Pero la historia se repite y los getafenses volverán a estar presentes en la categoría de bronce, aunque esta vez con su filial, consiguiéndolo por primera vez en su historia. Pecaré de vanidad, pero así lo pienso y quienes me conocen lo saben, al decir que siempre lo tuve claro, que el ascenso era más que posible. Gran plantilla, estupendos jugadores, inmejorable organización a nivel de club y… Emilio Ferreras.
Parto con ventaja al hablar del técnico del ascenso. Puedo presumir de su amistad y de conocerle bastante bien. De ahí que mi confianza en que lo que finalmente se ha conseguido fuera plena.
Sus detractores le acusan de visceral, pero esa visceralidad es una de sus virtudes. Gran profesional, con una inmejorable visión de fútbol, Ferreras sabe sacar lo máximo de sus jugadores, gusta del buen juego, les mantiene en tensión en todo momento. Ha sido futbolista, dicen que de los buenos, aunque le gustaba poco correr, y sabe perfectamente lo que siente un jugador antes, durante y después de un partido.

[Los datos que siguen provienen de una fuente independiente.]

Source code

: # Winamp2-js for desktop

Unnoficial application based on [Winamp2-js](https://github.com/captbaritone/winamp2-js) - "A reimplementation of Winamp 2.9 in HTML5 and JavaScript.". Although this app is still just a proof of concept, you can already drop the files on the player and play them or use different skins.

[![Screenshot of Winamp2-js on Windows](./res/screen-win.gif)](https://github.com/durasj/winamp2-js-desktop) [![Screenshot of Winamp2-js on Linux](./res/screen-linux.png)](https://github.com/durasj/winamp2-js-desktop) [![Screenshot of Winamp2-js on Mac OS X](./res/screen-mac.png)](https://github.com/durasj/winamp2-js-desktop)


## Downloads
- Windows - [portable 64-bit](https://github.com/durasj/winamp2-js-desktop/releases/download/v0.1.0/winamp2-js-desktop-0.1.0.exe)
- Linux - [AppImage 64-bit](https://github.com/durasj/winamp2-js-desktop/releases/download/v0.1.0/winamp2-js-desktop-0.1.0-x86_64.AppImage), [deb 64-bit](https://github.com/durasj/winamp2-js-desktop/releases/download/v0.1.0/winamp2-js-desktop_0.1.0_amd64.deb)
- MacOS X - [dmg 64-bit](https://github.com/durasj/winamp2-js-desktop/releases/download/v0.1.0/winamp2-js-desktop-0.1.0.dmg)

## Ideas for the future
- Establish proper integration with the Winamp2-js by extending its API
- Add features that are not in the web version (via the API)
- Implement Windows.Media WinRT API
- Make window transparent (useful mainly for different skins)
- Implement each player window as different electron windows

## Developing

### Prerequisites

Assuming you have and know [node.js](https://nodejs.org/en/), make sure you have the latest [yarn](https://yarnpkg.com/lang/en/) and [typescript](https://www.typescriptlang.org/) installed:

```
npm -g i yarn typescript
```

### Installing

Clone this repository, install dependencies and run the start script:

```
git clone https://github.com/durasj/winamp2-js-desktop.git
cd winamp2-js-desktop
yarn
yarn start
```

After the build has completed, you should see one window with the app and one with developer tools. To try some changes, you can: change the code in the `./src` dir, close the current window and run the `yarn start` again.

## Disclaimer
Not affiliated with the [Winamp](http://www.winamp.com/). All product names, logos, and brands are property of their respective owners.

Personalmente es un entrenador comprometido con el club, que siempre va de cara y que se amolda perfectamente a todas las circunstancias. No le gusta venderse en exceso ante los medios de comunicación, prefiere seguir confiando en que su labor como entrenador le dará los frutos merecidos en un futuro, esperemos, no muy lejano. Por de pronto, ha conseguido los que pocos pensaban y, como argumentaba Bedoya ayer en Onda Madrid tras el partido, ha sido motivar y tener en todo momento la ilusión en su plantilla.
El capitán getafense se refería a su entrenador, cuando peor estuvieron, les hizo “buscar la mierda del caballo”, siendo optimista. El chiste se refiere a dos hermanos que reciben distintos regalos el día de su cumpleaños. Uno es pesimista y recibe una pistola y empieza a pensar en todo lo malo que le puede pasar con ella. El otro es optimista y le regalan una “mierda”. Cuando le preguntan que hace tan contento y que está buscando, el optimista dice “buscando al caballo que me han regalado, porque aquí está la mierda”. Si no es así, es parecido, Emilio.
No cabe duda que el ascenso del Getafe B ha sido un triunfo colectivo y que Emilio Ferreras ha sabido ir al mando como nadie. Enhorabuena, amigo.